I purchased an established "domain" with some solid inbound links to pages that no longer exists ... and don't want to manually have to 301 each and every old address.
Is their a simply way to "catch all" ....?
Thanks for the help and ideas,
Brian
I must say, though, that I find the idea of saying that 100 pages have moved to one just one single place a tad distasteful. Usually I am doing a one-to-one mapping from one domain to another, preserving the original folder and file names in the redirect. That can be done with just two lines of code in the .htaccess file.
I am building a new site on an old domain, so I will not be using a 301 to point to a new domain.
Rather I am simply building a new site on an older domain that used to have a website. The domain has lots of inbound links and I don't want to loose any links once the new site is up and running.
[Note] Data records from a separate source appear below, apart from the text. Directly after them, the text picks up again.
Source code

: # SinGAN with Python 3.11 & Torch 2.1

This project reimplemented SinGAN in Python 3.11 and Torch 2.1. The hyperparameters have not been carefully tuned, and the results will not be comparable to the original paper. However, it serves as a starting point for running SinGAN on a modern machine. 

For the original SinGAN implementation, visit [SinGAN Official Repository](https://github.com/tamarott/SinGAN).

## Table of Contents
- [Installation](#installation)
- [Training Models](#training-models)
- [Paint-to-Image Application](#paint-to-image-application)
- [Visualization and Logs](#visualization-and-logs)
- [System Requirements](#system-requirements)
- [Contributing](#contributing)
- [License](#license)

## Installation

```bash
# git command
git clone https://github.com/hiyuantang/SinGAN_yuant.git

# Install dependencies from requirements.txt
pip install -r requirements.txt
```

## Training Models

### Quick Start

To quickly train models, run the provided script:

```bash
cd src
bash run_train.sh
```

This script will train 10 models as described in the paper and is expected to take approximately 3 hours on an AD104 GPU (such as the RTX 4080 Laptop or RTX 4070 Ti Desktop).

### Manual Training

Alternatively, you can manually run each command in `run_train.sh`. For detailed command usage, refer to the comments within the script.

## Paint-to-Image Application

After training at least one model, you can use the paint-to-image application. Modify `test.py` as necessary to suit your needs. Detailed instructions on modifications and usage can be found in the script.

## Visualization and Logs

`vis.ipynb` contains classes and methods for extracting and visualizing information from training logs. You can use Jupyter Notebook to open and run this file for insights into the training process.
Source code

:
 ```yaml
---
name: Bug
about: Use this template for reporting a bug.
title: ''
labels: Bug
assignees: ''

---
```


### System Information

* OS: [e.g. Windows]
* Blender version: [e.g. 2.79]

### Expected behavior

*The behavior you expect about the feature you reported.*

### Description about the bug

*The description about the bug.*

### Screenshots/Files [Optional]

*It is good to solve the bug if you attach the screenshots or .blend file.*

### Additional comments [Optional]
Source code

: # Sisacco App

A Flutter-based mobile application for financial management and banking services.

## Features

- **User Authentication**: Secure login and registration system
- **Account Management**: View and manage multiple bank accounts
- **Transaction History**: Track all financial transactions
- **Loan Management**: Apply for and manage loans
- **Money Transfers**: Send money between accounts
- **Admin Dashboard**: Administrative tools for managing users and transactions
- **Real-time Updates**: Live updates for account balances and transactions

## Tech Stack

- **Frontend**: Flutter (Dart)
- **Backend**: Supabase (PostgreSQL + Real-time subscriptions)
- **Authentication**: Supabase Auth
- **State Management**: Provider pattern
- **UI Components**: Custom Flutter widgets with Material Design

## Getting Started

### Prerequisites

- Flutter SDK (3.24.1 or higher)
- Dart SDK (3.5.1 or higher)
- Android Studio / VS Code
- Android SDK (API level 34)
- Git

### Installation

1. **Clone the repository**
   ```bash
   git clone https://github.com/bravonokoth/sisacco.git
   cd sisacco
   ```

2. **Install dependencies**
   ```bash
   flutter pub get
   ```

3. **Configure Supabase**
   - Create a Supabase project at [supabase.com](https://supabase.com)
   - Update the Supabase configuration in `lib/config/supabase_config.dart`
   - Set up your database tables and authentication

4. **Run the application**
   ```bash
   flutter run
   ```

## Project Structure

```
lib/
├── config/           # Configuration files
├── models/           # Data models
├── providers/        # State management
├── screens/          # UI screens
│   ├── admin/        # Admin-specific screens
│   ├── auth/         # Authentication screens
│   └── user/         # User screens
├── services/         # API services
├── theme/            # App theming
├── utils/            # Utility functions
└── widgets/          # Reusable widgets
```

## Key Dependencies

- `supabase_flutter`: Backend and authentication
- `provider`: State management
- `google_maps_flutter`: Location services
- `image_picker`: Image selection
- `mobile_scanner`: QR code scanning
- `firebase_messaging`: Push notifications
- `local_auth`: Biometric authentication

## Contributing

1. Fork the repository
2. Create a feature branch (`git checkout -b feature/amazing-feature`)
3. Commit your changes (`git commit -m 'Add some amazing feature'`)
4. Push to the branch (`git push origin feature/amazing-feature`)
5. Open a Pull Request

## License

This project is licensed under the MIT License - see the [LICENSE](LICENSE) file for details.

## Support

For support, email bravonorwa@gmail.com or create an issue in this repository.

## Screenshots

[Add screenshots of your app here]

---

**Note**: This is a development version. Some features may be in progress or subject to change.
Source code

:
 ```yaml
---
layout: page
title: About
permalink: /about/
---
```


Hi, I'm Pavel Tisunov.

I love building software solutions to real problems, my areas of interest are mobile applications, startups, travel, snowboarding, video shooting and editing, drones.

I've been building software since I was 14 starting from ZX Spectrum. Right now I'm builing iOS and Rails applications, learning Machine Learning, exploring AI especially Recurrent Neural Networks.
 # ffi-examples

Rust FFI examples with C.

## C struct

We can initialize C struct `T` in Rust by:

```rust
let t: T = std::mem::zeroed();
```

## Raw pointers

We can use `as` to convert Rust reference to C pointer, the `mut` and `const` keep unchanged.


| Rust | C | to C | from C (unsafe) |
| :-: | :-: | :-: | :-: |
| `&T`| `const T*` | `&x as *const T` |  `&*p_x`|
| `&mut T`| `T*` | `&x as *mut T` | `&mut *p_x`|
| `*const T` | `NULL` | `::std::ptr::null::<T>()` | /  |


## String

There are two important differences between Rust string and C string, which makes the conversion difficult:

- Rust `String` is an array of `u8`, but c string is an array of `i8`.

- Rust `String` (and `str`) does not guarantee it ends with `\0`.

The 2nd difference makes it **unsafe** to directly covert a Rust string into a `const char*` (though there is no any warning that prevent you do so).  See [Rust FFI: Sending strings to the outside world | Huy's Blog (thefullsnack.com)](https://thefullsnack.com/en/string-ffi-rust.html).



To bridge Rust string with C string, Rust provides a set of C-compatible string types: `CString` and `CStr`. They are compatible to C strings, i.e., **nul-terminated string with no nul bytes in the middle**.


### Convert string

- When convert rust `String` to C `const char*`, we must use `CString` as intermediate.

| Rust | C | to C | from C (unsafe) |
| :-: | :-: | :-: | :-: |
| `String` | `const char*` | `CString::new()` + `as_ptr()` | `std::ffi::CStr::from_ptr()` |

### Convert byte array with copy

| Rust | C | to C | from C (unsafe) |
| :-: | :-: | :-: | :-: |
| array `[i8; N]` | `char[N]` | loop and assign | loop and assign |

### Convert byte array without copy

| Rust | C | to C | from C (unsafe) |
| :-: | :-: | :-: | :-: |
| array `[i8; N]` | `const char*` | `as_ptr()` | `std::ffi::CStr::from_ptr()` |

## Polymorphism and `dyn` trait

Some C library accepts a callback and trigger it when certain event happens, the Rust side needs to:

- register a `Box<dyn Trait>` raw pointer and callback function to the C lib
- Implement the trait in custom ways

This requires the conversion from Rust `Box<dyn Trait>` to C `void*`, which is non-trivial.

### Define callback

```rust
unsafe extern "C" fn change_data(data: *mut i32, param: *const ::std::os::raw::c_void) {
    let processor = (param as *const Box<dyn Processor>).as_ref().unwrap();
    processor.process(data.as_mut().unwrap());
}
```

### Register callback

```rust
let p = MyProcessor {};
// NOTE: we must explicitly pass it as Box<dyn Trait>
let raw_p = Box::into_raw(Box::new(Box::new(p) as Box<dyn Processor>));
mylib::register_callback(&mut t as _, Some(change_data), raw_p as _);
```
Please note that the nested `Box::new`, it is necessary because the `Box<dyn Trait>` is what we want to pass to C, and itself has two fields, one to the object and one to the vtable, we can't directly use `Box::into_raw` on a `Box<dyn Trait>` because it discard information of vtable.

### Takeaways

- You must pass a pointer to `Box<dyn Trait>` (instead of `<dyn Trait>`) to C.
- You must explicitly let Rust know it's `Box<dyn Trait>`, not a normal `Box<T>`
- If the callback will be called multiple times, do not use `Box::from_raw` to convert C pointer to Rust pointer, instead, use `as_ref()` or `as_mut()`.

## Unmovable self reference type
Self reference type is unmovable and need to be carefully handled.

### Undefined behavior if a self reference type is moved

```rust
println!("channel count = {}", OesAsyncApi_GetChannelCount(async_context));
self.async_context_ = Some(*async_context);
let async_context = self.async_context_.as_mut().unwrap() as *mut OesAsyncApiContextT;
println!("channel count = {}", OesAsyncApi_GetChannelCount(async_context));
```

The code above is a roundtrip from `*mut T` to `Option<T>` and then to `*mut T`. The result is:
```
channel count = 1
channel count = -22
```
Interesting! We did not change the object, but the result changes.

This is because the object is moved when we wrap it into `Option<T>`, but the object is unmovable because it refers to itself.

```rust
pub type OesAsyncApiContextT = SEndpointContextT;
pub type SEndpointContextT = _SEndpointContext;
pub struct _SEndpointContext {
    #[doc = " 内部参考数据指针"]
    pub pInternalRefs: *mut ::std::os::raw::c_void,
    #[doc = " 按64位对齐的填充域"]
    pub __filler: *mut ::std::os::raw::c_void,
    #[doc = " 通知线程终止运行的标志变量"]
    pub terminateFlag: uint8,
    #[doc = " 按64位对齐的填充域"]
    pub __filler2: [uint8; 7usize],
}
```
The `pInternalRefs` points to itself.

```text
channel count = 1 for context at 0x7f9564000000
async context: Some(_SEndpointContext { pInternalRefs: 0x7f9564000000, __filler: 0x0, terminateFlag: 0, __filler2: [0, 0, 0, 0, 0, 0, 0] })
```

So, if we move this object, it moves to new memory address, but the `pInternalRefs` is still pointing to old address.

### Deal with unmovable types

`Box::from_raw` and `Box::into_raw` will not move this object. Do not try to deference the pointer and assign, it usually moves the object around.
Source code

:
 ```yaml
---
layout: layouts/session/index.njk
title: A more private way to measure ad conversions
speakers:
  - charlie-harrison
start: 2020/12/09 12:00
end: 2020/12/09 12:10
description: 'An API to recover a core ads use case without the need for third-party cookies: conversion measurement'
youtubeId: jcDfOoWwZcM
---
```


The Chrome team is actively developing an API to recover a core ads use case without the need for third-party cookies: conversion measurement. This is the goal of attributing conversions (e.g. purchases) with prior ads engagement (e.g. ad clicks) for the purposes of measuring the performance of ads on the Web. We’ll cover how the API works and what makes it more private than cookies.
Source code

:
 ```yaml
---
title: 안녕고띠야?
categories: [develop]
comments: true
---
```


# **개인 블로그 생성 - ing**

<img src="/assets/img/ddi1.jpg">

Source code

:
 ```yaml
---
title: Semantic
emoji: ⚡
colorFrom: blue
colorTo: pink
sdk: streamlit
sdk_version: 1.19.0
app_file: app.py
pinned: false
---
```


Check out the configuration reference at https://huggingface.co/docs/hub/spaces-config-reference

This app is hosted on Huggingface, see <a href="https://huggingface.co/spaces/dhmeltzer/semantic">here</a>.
I would like to be able to "save" any inbound links that the domain currently has, at the same time I would like to try to keep in googles good graces ....
What is my best bet?
Thanks ...
Bj
In Google's eyes, only those pages that actually replace the pages on the old site 'deserve' to retain their links; For the good of the Web, links should land on pages that fit the context and description of the links that point to them. In addition, redirecting a bunch of URLs to the exact same page puts you in jeopardy of tripping a duplicate-content filter. The search engines want one and only one unique URL per page of content, and see anything more as a waste of their time and resources... They act accordingly, applying filters, -30 'penalties', and other such measures as they see fit. They do 'forgive' a few multiple URLs --as they must because of messy, badly-constructed but still-useful sites-- but if you exceed whatever this month's threshold is, beware.